The entries below should be given again exactly, minus their pictures.
***
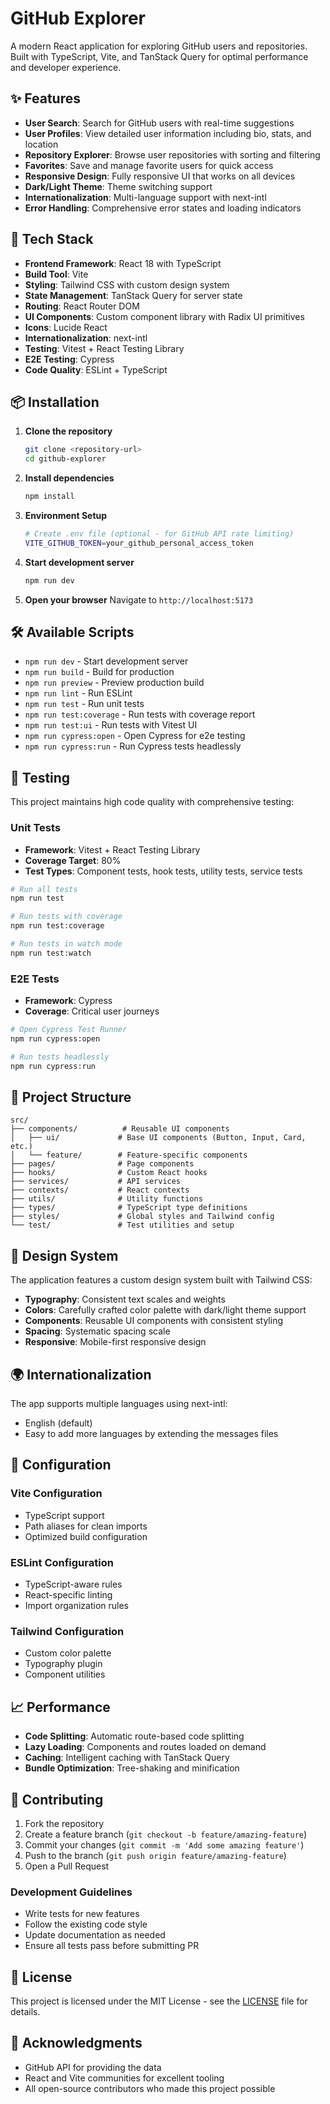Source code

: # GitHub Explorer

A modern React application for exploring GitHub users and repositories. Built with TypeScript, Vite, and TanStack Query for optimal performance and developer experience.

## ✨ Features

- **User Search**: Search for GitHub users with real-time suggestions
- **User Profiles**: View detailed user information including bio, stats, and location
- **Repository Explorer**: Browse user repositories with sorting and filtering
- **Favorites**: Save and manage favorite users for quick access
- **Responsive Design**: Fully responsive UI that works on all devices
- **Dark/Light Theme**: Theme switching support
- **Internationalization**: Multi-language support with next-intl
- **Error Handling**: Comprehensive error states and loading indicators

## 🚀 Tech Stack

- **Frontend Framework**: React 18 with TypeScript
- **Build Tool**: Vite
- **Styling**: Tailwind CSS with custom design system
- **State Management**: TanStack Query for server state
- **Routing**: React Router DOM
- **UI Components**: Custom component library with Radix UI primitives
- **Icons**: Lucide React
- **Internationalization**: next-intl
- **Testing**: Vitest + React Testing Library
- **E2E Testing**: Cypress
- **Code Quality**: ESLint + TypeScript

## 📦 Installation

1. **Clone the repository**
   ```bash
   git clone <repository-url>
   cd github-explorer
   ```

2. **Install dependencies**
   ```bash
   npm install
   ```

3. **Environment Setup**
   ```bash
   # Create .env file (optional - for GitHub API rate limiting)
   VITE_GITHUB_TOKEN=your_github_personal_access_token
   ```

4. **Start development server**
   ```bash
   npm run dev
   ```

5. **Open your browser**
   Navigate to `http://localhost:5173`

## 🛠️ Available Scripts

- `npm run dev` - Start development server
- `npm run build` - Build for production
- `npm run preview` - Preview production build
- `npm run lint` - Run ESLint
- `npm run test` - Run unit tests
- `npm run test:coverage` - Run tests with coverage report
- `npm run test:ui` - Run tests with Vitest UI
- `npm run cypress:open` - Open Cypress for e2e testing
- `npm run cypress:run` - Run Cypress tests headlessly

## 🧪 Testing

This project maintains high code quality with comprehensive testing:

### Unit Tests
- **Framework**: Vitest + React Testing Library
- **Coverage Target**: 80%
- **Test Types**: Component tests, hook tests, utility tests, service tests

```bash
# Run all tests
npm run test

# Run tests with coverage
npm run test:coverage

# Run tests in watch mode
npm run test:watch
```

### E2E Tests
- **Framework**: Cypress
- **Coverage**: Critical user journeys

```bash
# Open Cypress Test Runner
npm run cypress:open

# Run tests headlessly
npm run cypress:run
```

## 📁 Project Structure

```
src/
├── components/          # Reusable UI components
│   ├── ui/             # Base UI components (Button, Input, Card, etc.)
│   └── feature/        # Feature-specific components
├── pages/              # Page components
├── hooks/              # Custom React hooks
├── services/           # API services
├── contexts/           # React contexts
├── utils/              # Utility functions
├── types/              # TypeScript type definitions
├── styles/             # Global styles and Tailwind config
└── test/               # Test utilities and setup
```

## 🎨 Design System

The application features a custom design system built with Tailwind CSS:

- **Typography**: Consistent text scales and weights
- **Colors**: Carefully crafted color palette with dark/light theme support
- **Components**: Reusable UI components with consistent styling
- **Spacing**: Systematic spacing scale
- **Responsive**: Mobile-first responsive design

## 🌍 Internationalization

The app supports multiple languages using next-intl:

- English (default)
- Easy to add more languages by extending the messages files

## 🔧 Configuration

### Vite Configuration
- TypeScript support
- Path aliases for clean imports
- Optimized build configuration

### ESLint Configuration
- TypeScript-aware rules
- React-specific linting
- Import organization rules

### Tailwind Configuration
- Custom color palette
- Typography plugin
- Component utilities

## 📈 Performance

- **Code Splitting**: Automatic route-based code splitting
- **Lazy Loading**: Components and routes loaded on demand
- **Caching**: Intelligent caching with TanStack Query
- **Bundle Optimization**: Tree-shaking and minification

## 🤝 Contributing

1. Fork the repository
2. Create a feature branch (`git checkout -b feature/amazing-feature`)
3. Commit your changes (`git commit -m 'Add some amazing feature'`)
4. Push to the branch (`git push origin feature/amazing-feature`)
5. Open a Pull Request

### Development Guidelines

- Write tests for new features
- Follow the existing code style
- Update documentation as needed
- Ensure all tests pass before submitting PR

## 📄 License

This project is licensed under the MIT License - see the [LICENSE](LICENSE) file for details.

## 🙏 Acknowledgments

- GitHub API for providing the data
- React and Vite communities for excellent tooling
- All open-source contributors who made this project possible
***
Exercise answer:
Source code

: # GitHub Explorer

A modern React application for exploring GitHub users and repositories. Built with TypeScript, Vite, and TanStack Query for optimal performance and developer experience.

## ✨ Features

- **User Search**: Search for GitHub users with real-time suggestions
- **User Profiles**: View detailed user information including bio, stats, and location
- **Repository Explorer**: Browse user repositories with sorting and filtering
- **Favorites**: Save and manage favorite users for quick access
- **Responsive Design**: Fully responsive UI that works on all devices
- **Dark/Light Theme**: Theme switching support
- **Internationalization**: Multi-language support with next-intl
- **Error Handling**: Comprehensive error states and loading indicators

## 🚀 Tech Stack

- **Frontend Framework**: React 18 with TypeScript
- **Build Tool**: Vite
- **Styling**: Tailwind CSS with custom design system
- **State Management**: TanStack Query for server state
- **Routing**: React Router DOM
- **UI Components**: Custom component library with Radix UI primitives
- **Icons**: Lucide React
- **Internationalization**: next-intl
- **Testing**: Vitest + React Testing Library
- **E2E Testing**: Cypress
- **Code Quality**: ESLint + TypeScript

## 📦 Installation

1. **Clone the repository**
   ```bash
   git clone <repository-url>
   cd github-explorer
   ```

2. **Install dependencies**
   ```bash
   npm install
   ```

3. **Environment Setup**
   ```bash
   # Create .env file (optional - for GitHub API rate limiting)
   VITE_GITHUB_TOKEN=your_github_personal_access_token
   ```

4. **Start development server**
   ```bash
   npm run dev
   ```

5. **Open your browser**
   Navigate to `http://localhost:5173`

## 🛠️ Available Scripts

- `npm run dev` - Start development server
- `npm run build` - Build for production
- `npm run preview` - Preview production build
- `npm run lint` - Run ESLint
- `npm run test` - Run unit tests
- `npm run test:coverage` - Run tests with coverage report
- `npm run test:ui` - Run tests with Vitest UI
- `npm run cypress:open` - Open Cypress for e2e testing
- `npm run cypress:run` - Run Cypress tests headlessly

## 🧪 Testing

This project maintains high code quality with comprehensive testing:

### Unit Tests
- **Framework**: Vitest + React Testing Library
- **Coverage Target**: 80%
- **Test Types**: Component tests, hook tests, utility tests, service tests

```bash
# Run all tests
npm run test

# Run tests with coverage
npm run test:coverage

# Run tests in watch mode
npm run test:watch
```

### E2E Tests
- **Framework**: Cypress
- **Coverage**: Critical user journeys

```bash
# Open Cypress Test Runner
npm run cypress:open

# Run tests headlessly
npm run cypress:run
```

## 📁 Project Structure

```
src/
├── components/          # Reusable UI components
│   ├── ui/             # Base UI components (Button, Input, Card, etc.)
│   └── feature/        # Feature-specific components
├── pages/              # Page components
├── hooks/              # Custom React hooks
├── services/           # API services
├── contexts/           # React contexts
├── utils/              # Utility functions
├── types/              # TypeScript type definitions
├── styles/             # Global styles and Tailwind config
└── test/               # Test utilities and setup
```

## 🎨 Design System

The application features a custom design system built with Tailwind CSS:

- **Typography**: Consistent text scales and weights
- **Colors**: Carefully crafted color palette with dark/light theme support
- **Components**: Reusable UI components with consistent styling
- **Spacing**: Systematic spacing scale
- **Responsive**: Mobile-first responsive design

## 🌍 Internationalization

The app supports multiple languages using next-intl:

- English (default)
- Easy to add more languages by extending the messages files

## 🔧 Configuration

### Vite Configuration
- TypeScript support
- Path aliases for clean imports
- Optimized build configuration

### ESLint Configuration
- TypeScript-aware rules
- React-specific linting
- Import organization rules

### Tailwind Configuration
- Custom color palette
- Typography plugin
- Component utilities

## 📈 Performance

- **Code Splitting**: Automatic route-based code splitting
- **Lazy Loading**: Components and routes loaded on demand
- **Caching**: Intelligent caching with TanStack Query
- **Bundle Optimization**: Tree-shaking and minification

## 🤝 Contributing

1. Fork the repository
2. Create a feature branch (`git checkout -b feature/amazing-feature`)
3. Commit your changes (`git commit -m 'Add some amazing feature'`)
4. Push to the branch (`git push origin feature/amazing-feature`)
5. Open a Pull Request

### Development Guidelines

- Write tests for new features
- Follow the existing code style
- Update documentation as needed
- Ensure all tests pass before submitting PR

## 📄 License

This project is licensed under the MIT License - see the [LICENSE](LICENSE) file for details.

## 🙏 Acknowledgments

- GitHub API for providing the data
- React and Vite communities for excellent tooling
- All open-source contributors who made this project possible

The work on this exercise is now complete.